True as the rugby aspect may be, I’m pretty sure most Brits will first think of – “to hide, especially to escape somebody who is chasing you” (Oxford Advanced Learner’s Dictionary), and then the animal version.
This appears to be from Geoffrey Household’s idiosyncratic pre-war thriller ‘Rogue Male’, first published in 1939:
“I had gone to ground after the hunt, and the cold iron of the closed tank was more protective than the softest grass in the open” – Here the hunt is a manhunt (by the Nazis – he had tried to take a “sporting” potshot at Hitler). A bit later he says this was “the first of my dens , and I think that it provided me with the idea of the second” – a clear reference to foxes. Later he literally went to ground in the English countryside to escape the Nazi spies hunting him.
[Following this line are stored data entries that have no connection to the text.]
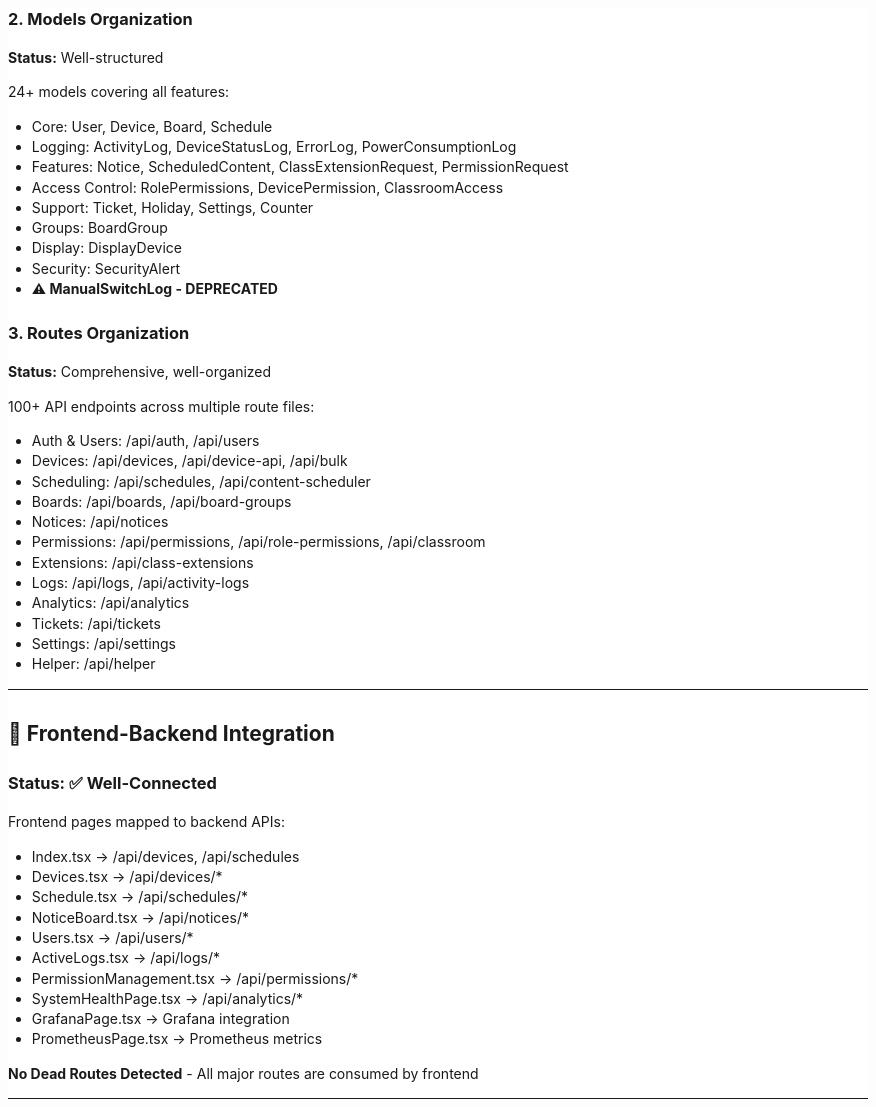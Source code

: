 ### 2. Models Organization
**Status:** Well-structured

24+ models covering all features:
- Core: User, Device, Board, Schedule
- Logging: ActivityLog, DeviceStatusLog, ErrorLog, PowerConsumptionLog
- Features: Notice, ScheduledContent, ClassExtensionRequest, PermissionRequest
- Access Control: RolePermissions, DevicePermission, ClassroomAccess
- Support: Ticket, Holiday, Settings, Counter
- Groups: BoardGroup
- Display: DisplayDevice
- Security: SecurityAlert
- **⚠️ ManualSwitchLog - DEPRECATED**

### 3. Routes Organization
**Status:** Comprehensive, well-organized

100+ API endpoints across multiple route files:
- Auth & Users: /api/auth, /api/users
- Devices: /api/devices, /api/device-api, /api/bulk
- Scheduling: /api/schedules, /api/content-scheduler
- Boards: /api/boards, /api/board-groups
- Notices: /api/notices
- Permissions: /api/permissions, /api/role-permissions, /api/classroom
- Extensions: /api/class-extensions
- Logs: /api/logs, /api/activity-logs
- Analytics: /api/analytics
- Tickets: /api/tickets
- Settings: /api/settings
- Helper: /api/helper

---

## 🔌 Frontend-Backend Integration

### Status: ✅ Well-Connected

Frontend pages mapped to backend APIs:
- Index.tsx → /api/devices, /api/schedules
- Devices.tsx → /api/devices/*
- Schedule.tsx → /api/schedules/*
- NoticeBoard.tsx → /api/notices/*
- Users.tsx → /api/users/*
- ActiveLogs.tsx → /api/logs/*
- PermissionManagement.tsx → /api/permissions/*
- SystemHealthPage.tsx → /api/analytics/*
- GrafanaPage.tsx → Grafana integration
- PrometheusPage.tsx → Prometheus metrics

**No Dead Routes Detected** - All major routes are consumed by frontend

---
No Pink Floyd fans it seems, “…Hearken to the barking, of the dog fox. Gone to ground.”
And Zero 7: “I lie awake, I’ve gone to ground…” (from Destiny)
And a river of the green is sliding unseen beneath the trees
I’m a Pink Floyd fan, and in a vein very similar to them is the song Raincheck, by Tin Star: ‘I still have time to go to ground. To go get lost before I get found.’
Agreeing with Hal Hall – I watch a lot of TV here in the states, and the phrase sounded pretty familiar to me in the cop/security context. I wonder if someone went through transcripts of shows like 24, they’d find it.
Source of the American usage quoted by Stacey may be “House of God”, the 1978 novel by Stephen Bergman: “Gomers go to ground.”
I think the most likely source of “go to ground” in the sense that Carr used it, ie “quietly disappear,” is John le Carré. I recall many references to spies going to ground in the “Tinker Tailor” series.